### BRIEF:
Look through the entries below and extract exactly the lines from the one containing "[Star Wars 3D" through the one containing "managing CSS animations", ends included.

### DATASET:
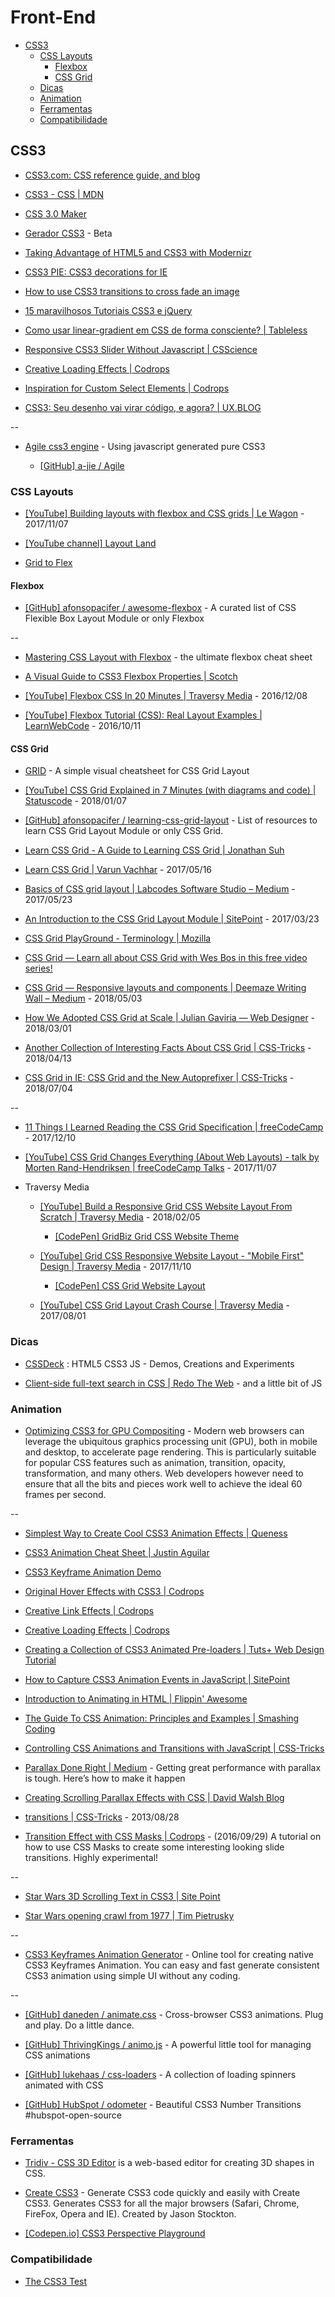 # Front-End

<!-- toc -->

- [CSS3](#css3)
  * [CSS Layouts](#css-layouts)
    + [Flexbox](#flexbox)
    + [CSS Grid](#css-grid)
  * [Dicas](#dicas)
  * [Animation](#animation)
  * [Ferramentas](#ferramentas)
  * [Compatibilidade](#compatibilidade)

<!-- tocstop -->

## CSS3

* [CSS3.com: CSS reference guide, and blog](http://www.css3.com/)

* [CSS3 - CSS | MDN](https://developer.mozilla.org/en-US/docs/CSS/CSS3)

* [CSS 3.0 Maker](http://www.css3maker.com/)

* [Gerador CSS3](http://geradorcss3.com.br/) - Beta

* [Taking Advantage of HTML5 and CSS3 with Modernizr](http://alistapart.com/article/taking-advantage-of-html5-and-css3-with-modernizr)

* [CSS3 PIE: CSS3 decorations for IE](http://css3pie.com/)

* [How to use CSS3 transitions to cross fade an image](http://css3.bradshawenterprises.com/cfimg/)

* [15 maravilhosos Tutoriais CSS3 e jQuery](http://www.mundoinformal.com/2012/11/15-maravilhosos-tutoriais-css3-e-jquery.html)

* [Como usar linear-gradient em CSS de forma consciente? | Tableless](http://tableless.com.br/como-usar-gradient-no-css-de-forma-consciente/)

* [Responsive CSS3 Slider Without Javascript | CSScience](http://csscience.com/responsiveslidercss3/)

* [Creative Loading Effects | Codrops](http://tympanus.net/codrops/2013/09/18/creative-loading-effects/)

* [Inspiration for Custom Select Elements | Codrops](http://tympanus.net/codrops/2014/07/10/inspiration-for-custom-select-elements/)

* [CSS3: Seu desenho vai virar código, e agora? | UX.BLOG](http://www.uxdesign.blog.br/padroes-web/css3/oficina-seu-desenho-vai-virar-codigo-e-agora/)

--

* [Agile css3 engine](https://a-jie.github.io/Agile/) - Using javascript generated pure CSS3

  * [[GitHub] a-jie / Agile](https://github.com/a-jie/Agile)


### CSS Layouts

* [[YouTube] Building layouts with flexbox and CSS grids | Le Wagon](https://www.youtube.com/watch?v=dA00K9qmiWM) - 2017/11/07

* [[YouTube channel] Layout Land](https://www.youtube.com/channel/UC7TizprGknbDalbHplROtag)

* [Grid to Flex](http://www.gridtoflex.com/)

#### Flexbox

* [[GitHub] afonsopacifer / awesome-flexbox](https://github.com/afonsopacifer/awesome-flexbox) - A curated list of CSS Flexible Box Layout Module or only Flexbox

--

* [Mastering CSS Layout with Flexbox](http://www.sketchingwithcss.com/samplechapter/cheatsheet.html) - the ultimate flexbox cheat sheet

* [A Visual Guide to CSS3 Flexbox Properties | Scotch](https://scotch.io/tutorials/a-visual-guide-to-css3-flexbox-properties)

* [[YouTube] Flexbox CSS In 20 Minutes | Traversy Media](https://www.youtube.com/watch?v=JJSoEo8JSnc) - 2016/12/08

* [[YouTube] Flexbox Tutorial (CSS): Real Layout Examples | LearnWebCode](https://www.youtube.com/watch?v=k32voqQhODc) - 2016/10/11


#### CSS Grid

* [GRID](http://grid.malven.co/) - A simple visual cheatsheet for CSS Grid Layout

* [[YouTube] CSS Grid Explained in 7 Minutes (with diagrams and code) | Statuscode](https://www.youtube.com/watch?v=ojKbYz0iKQE) - 2018/01/07

* [[GitHub] afonsopacifer / learning-css-grid-layout](https://github.com/afonsopacifer/learning-css-grid-layout) - List of resources to learn CSS Grid Layout Module or only CSS Grid.

* [Learn CSS Grid - A Guide to Learning CSS Grid | Jonathan Suh](http://learncssgrid.com/)

* [Learn CSS Grid | Varun Vachhar](http://varun.ca/css-grid/) - 2017/05/16

* [Basics of CSS grid layout | Labcodes Software Studio – Medium](https://medium.com/labcodes/basics-of-css-grid-layout-3a47aea089dc) - 2017/05/23

* [An Introduction to the CSS Grid Layout Module | SitePoint](https://www.sitepoint.com/introduction-css-grid-layout-module/) - 2017/03/23

* [CSS Grid PlayGround - Terminology | Mozilla](https://mozilladevelopers.github.io/playground/)

* [CSS Grid — Learn all about CSS Grid with Wes Bos in this free video series!](https://cssgrid.io/)

* [CSS Grid — Responsive layouts and components | Deemaze Writing Wall – Medium](https://medium.com/deemaze-software/css-grid-responsive-layouts-and-components-eee1badd5a2f) - 2018/05/03

* [How We Adopted CSS Grid at Scale | Julian Gaviria — Web Designer](https://julian.is/article/css-grid-at-scale/) - 2018/03/01

* [Another Collection of Interesting Facts About CSS Grid | CSS-Tricks](https://css-tricks.com/another-collection-of-interesting-facts-about-css-grid/) - 2018/04/13

* [CSS Grid in IE: CSS Grid and the New Autoprefixer | CSS-Tricks](https://css-tricks.com/css-grid-in-ie-css-grid-and-the-new-autoprefixer/) - 2018/07/04

--

* [11 Things I Learned Reading the CSS Grid Specification | freeCodeCamp](https://medium.freecodecamp.org/11-things-i-learned-reading-the-css-grid-specification-fb3983aa5e0) - 2017/12/10

* [[YouTube] CSS Grid Changes Everything (About Web Layouts) - talk by Morten Rand-Hendriksen | freeCodeCamp Talks](https://www.youtube.com/watch?v=Qgyg-SRr-UQ) - 2017/11/07

* Traversy Media

  * [[YouTube] Build a Responsive Grid CSS Website Layout From Scratch | Traversy Media](https://www.youtube.com/watch?v=moBhzSC455o) - 2018/02/05

    * [[CodePen] GridBiz Grid CSS Website Theme](https://codepen.io/bradtraversy/pen/gvMGyB)

  * [[YouTube] Grid CSS Responsive Website Layout - "Mobile First" Design | Traversy Media](https://www.youtube.com/watch?v=M3qBpPw77qo) - 2017/11/10

    * [[CodePen] CSS Grid Website Layout](https://codepen.io/bradtraversy/pen/RjpQvZ)

  * [[YouTube] CSS Grid Layout Crash Course | Traversy Media](https://www.youtube.com/watch?v=jV8B24rSN5o) - 2017/08/01


### Dicas

* [CSSDeck](http://cssdeck.com/) : HTML5 CSS3 JS - Demos, Creations and Experiments

* [Client-side full-text search in CSS | Redo The Web](http://redotheweb.com/2013/05/15/client-side-full-text-search-in-css.html) - and a little bit of JS


### Animation

* [Optimizing CSS3 for GPU Compositing](http://ariya.ofilabs.com/2013/06/optimizing-css3-for-gpu-compositing.html) - Modern web browsers can leverage the ubiquitous graphics processing unit (GPU), both in mobile and desktop, to accelerate page rendering. This is particularly suitable for popular CSS features such as animation, transition, opacity, transformation, and many others. Web developers however need to ensure that all the bits and pieces work well to achieve the ideal 60 frames per second.

--

* [Simplest Way to Create Cool CSS3 Animation Effects | Queness](http://www.queness.com/post/14835/simplest-way-to-create-cool-css3-animation-effects)

* [CSS3 Animation Cheat Sheet | Justin Aguilar](http://www.justinaguilar.com/animations/)

* [CSS3 Keyframe Animation Demo](http://www.impressivewebs.com/demo-files/css3-animated-scene/)

* [Original Hover Effects with CSS3 | Codrops](http://tympanus.net/codrops/2011/11/02/original-hover-effects-with-css3/)

* [Creative Link Effects | Codrops](http://tympanus.net/codrops/2013/08/06/creative-link-effects/)

* [Creative Loading Effects | Codrops](http://tympanus.net/codrops/2013/09/18/creative-loading-effects/)

* [Creating a Collection of CSS3 Animated Pre-loaders | Tuts+ Web Design Tutorial](http://webdesign.tutsplus.com/tutorials/creating-a-collection-of-css3-animated-pre-loaders--cms-21978)

* [How to Capture CSS3 Animation Events in JavaScript | SitePoint](http://www.sitepoint.com/css3-animation-javascript-event-handlers/)

* [Introduction to Animating in HTML | Flippin' Awesome](http://flippinawesome.org/2013/08/12/introduction-to-animating-in-html/)

* [The Guide To CSS Animation: Principles and Examples | Smashing Coding](http://coding.smashingmagazine.com/2011/09/14/the-guide-to-css-animation-principles-and-examples/)

* [Controlling CSS Animations and Transitions with JavaScript | CSS-Tricks](http://css-tricks.com/controlling-css-animations-transitions-javascript/)

* [Parallax Done Right | Medium](https://medium.com/@dhg/82ced812e61c) - Getting great performance with parallax is tough. Here’s how to make it happen

* [Creating Scrolling Parallax Effects with CSS | David Walsh Blog](http://davidwalsh.name/parallax)

* [transitions | CSS-Tricks](https://css-tricks.com/almanac/properties/t/transition/) - 2013/08/28

* [Transition Effect with CSS Masks | Codrops](http://tympanus.net/codrops/2016/09/29/transition-effect-with-css-masks/) - (2016/09/29) A tutorial on how to use CSS Masks to create some interesting looking slide transitions. Highly experimental!

--

* [Star Wars 3D Scrolling Text in CSS3 | Site Point](http://www.sitepoint.com/css3-starwars-scrolling-text/)

* [Star Wars opening crawl from 1977 | Tim Pietrusky](http://timpietrusky.com/star-wars-opening-crawl-from-1977)

--

* [CSS3 Keyframes Animation Generator](http://cssanimate.com/) - Online tool for creating native CSS3 Keyframes Animation. You can easy and fast generate consistent CSS3 animation using simple UI without any coding.

--

* [[GitHub] daneden / animate.css](https://github.com/daneden/animate.css) - Cross-browser CSS3 animations. Plug and play. Do a little dance.

* [[GitHub] ThrivingKings / animo.js](https://github.com/ThrivingKings/animo.js) - A powerful little tool for managing CSS animations

* [[GitHub] lukehaas / css-loaders](https://github.com/lukehaas/css-loaders) - A collection of loading spinners animated with CSS

* [[GitHub] HubSpot / odometer](https://github.com/HubSpot/odometer) - Beautiful CSS3 Number Transitions #hubspot-open-source


### Ferramentas

* [Tridiv - CSS 3D Editor](http://tridiv.com/) is a web-based editor for creating 3D shapes in CSS.

* [Create CSS3](http://www.createcss3.com/) - Generate CSS3 code quickly and easily with Create CSS3. Generates CSS3 for all the major browsers (Safari, Chrome, FireFox, Opera and IE). Created by Jason Stockton.

* [[Codepen.io] CSS3 Perspective Playground](https://codepen.io/mburakerman/pen/wrZKwe)


### Compatibilidade

* [The CSS3 Test](http://css3test.com/)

### ANSWER:
* [Star Wars 3D Scrolling Text in CSS3 | Site Point](http://www.sitepoint.com/css3-starwars-scrolling-text/)

* [Star Wars opening crawl from 1977 | Tim Pietrusky](http://timpietrusky.com/star-wars-opening-crawl-from-1977)

--

* [CSS3 Keyframes Animation Generator](http://cssanimate.com/) - Online tool for creating native CSS3 Keyframes Animation. You can easy and fast generate consistent CSS3 animation using simple UI without any coding.

--

* [[GitHub] daneden / animate.css](https://github.com/daneden/animate.css) - Cross-browser CSS3 animations. Plug and play. Do a little dance.

* [[GitHub] ThrivingKings / animo.js](https://github.com/ThrivingKings/animo.js) - A powerful little tool for managing CSS animations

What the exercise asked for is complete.